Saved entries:
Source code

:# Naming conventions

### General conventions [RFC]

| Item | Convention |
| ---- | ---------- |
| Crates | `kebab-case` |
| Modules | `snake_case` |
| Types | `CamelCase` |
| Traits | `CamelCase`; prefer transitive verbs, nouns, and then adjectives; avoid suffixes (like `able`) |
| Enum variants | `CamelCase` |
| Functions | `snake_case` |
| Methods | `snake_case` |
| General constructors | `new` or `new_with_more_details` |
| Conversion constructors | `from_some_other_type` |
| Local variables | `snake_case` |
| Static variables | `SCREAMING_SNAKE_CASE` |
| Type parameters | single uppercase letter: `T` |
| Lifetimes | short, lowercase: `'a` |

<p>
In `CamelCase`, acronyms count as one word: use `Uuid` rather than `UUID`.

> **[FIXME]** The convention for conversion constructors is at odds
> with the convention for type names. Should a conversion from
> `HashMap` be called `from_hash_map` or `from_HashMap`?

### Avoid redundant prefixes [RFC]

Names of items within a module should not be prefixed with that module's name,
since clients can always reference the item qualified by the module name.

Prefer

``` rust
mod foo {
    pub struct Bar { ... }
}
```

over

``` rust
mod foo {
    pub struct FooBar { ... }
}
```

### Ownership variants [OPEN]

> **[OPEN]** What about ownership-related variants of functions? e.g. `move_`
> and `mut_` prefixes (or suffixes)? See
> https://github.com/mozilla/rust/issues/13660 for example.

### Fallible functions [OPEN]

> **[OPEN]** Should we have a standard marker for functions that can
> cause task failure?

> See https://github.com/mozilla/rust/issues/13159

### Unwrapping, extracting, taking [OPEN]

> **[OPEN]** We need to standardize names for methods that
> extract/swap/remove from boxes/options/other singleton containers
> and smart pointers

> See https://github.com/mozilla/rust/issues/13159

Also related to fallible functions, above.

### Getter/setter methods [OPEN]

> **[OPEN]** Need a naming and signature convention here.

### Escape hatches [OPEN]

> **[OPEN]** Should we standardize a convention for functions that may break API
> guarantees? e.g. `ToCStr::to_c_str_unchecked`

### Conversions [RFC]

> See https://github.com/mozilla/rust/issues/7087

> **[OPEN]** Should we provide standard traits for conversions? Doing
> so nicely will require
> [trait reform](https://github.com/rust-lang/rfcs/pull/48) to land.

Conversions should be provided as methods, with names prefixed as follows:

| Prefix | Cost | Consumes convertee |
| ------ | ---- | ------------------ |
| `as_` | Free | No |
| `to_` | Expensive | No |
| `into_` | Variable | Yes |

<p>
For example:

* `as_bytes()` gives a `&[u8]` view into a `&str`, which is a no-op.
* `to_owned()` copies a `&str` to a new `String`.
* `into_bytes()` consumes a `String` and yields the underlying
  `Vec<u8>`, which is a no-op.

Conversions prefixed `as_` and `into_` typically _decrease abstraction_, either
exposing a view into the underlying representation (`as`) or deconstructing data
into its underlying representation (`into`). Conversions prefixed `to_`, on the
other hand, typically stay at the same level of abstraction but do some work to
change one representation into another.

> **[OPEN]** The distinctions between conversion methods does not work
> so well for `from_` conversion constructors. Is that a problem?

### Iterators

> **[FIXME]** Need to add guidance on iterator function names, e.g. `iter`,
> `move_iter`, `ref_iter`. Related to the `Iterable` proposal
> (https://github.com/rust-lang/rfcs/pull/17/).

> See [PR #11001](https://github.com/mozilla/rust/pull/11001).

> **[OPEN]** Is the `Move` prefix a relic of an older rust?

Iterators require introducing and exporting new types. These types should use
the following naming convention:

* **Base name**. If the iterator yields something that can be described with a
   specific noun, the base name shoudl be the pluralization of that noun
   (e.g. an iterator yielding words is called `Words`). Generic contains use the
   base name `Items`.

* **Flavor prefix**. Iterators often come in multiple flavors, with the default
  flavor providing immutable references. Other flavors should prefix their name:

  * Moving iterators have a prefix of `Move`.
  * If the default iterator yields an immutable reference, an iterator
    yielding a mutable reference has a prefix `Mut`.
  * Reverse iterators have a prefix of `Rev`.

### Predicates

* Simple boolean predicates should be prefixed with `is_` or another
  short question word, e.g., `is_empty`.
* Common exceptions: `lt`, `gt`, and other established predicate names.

**Task goal:**
Having output the line that contains "Names of items", stop. Every line before it, back to the first line of the data, must be reproduced exactly.

**Task solution:**
Source code

:# Naming conventions

### General conventions [RFC]

| Item | Convention |
| ---- | ---------- |
| Crates | `kebab-case` |
| Modules | `snake_case` |
| Types | `CamelCase` |
| Traits | `CamelCase`; prefer transitive verbs, nouns, and then adjectives; avoid suffixes (like `able`) |
| Enum variants | `CamelCase` |
| Functions | `snake_case` |
| Methods | `snake_case` |
| General constructors | `new` or `new_with_more_details` |
| Conversion constructors | `from_some_other_type` |
| Local variables | `snake_case` |
| Static variables | `SCREAMING_SNAKE_CASE` |
| Type parameters | single uppercase letter: `T` |
| Lifetimes | short, lowercase: `'a` |

<p>
In `CamelCase`, acronyms count as one word: use `Uuid` rather than `UUID`.

> **[FIXME]** The convention for conversion constructors is at odds
> with the convention for type names. Should a conversion from
> `HashMap` be called `from_hash_map` or `from_HashMap`?

### Avoid redundant prefixes [RFC]

Names of items within a module should not be prefixed with that module's name,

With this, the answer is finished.